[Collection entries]
----

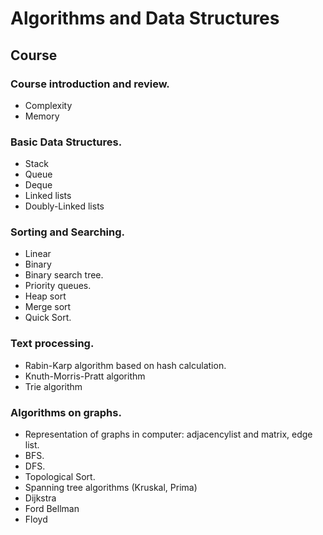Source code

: # Algorithms and Data Structures

## Course

### Course introduction and review.
- Complexity
- Memory

### Basic Data Structures.
- Stack
- Queue
- Deque
- Linked lists
- Doubly-Linked lists

### Sorting and Searching.
- Linear
- Binary
- Binary search tree.
- Priority queues.
- Heap sort
- Merge sort
- Quick Sort.

### Text processing.
- Rabin-Karp algorithm based on hash calculation.
- Knuth-Morris-Pratt algorithm
- Trie algorithm

### Algorithms on graphs.
- Representation of graphs in computer: adjacencylist and matrix, edge list.
- BFS.
- DFS.
- Topological Sort.
- Spanning tree algorithms (Kruskal, Prima)
- Dijkstra
- Ford Bellman
- Floyd

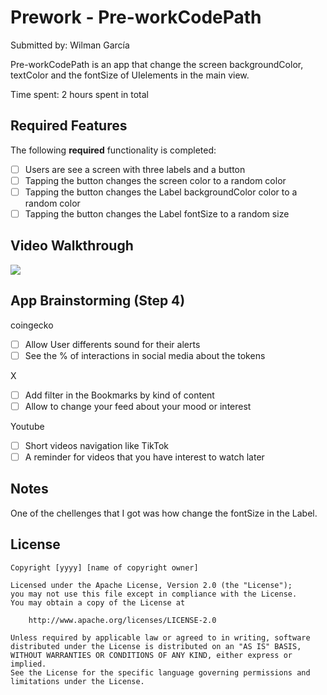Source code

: # Prework - Pre-workCodePath

Submitted by: Wilman García

Pre-workCodePath is an app that change the screen backgroundColor, textColor and the fontSize of UIelements in the main view.

Time spent: 2 hours spent in total

## Required Features

The following **required** functionality is completed:

- [ ] Users are see a screen with three labels and a button
- [ ] Tapping the button changes the screen color to a random color
- [ ] Tapping the button changes the Label backgroundColor color to a random color
- [ ] Tapping the button changes the Label fontSize to a random size

## Video Walkthrough

<div>
    <a href="https://www.loom.com/share/42ef7579cfd046da8a6e1b407f6b95cb">
    </a>
    <a href="https://www.loom.com/share/42ef7579cfd046da8a6e1b407f6b95cb">
      <img style="max-width:300px;" src="https://cdn.loom.com/sessions/thumbnails/42ef7579cfd046da8a6e1b407f6b95cb-2da6c786df5a8dae-full-play.gif">
    </a>
  </div>

## App Brainstorming (Step 4)

coingecko

- [ ] Allow User differents sound for their alerts
- [ ] See the % of interactions in social media about the tokens

X

- [ ] Add filter in the Bookmarks by kind of content
- [ ] Allow to change your feed about your mood or interest

Youtube

- [ ] Short videos navigation like TikTok
- [ ] A reminder for videos that you have interest to watch later

## Notes

One of the chellenges that I got was how change the fontSize in the Label.

## License

    Copyright [yyyy] [name of copyright owner]

    Licensed under the Apache License, Version 2.0 (the "License");
    you may not use this file except in compliance with the License.
    You may obtain a copy of the License at

        http://www.apache.org/licenses/LICENSE-2.0

    Unless required by applicable law or agreed to in writing, software
    distributed under the License is distributed on an "AS IS" BASIS,
    WITHOUT WARRANTIES OR CONDITIONS OF ANY KIND, either express or implied.
    See the License for the specific language governing permissions and
    limitations under the License.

----

■ Problem description
What is needed is a word-for-word restatement of every line from the one with "One of the chellenges" to the end of the entries above.

■ Output for this exercise
One of the chellenges that I got was how change the fontSize in the Label.

## License

    Copyright [yyyy] [name of copyright owner]

    Licensed under the Apache License, Version 2.0 (the "License");
    you may not use this file except in compliance with the License.
    You may obtain a copy of the License at

        http://www.apache.org/licenses/LICENSE-2.0

    Unless required by applicable law or agreed to in writing, software
    distributed under the License is distributed on an "AS IS" BASIS,
    WITHOUT WARRANTIES OR CONDITIONS OF ANY KIND, either express or implied.
    See the License for the specific language governing permissions and
    limitations under the License.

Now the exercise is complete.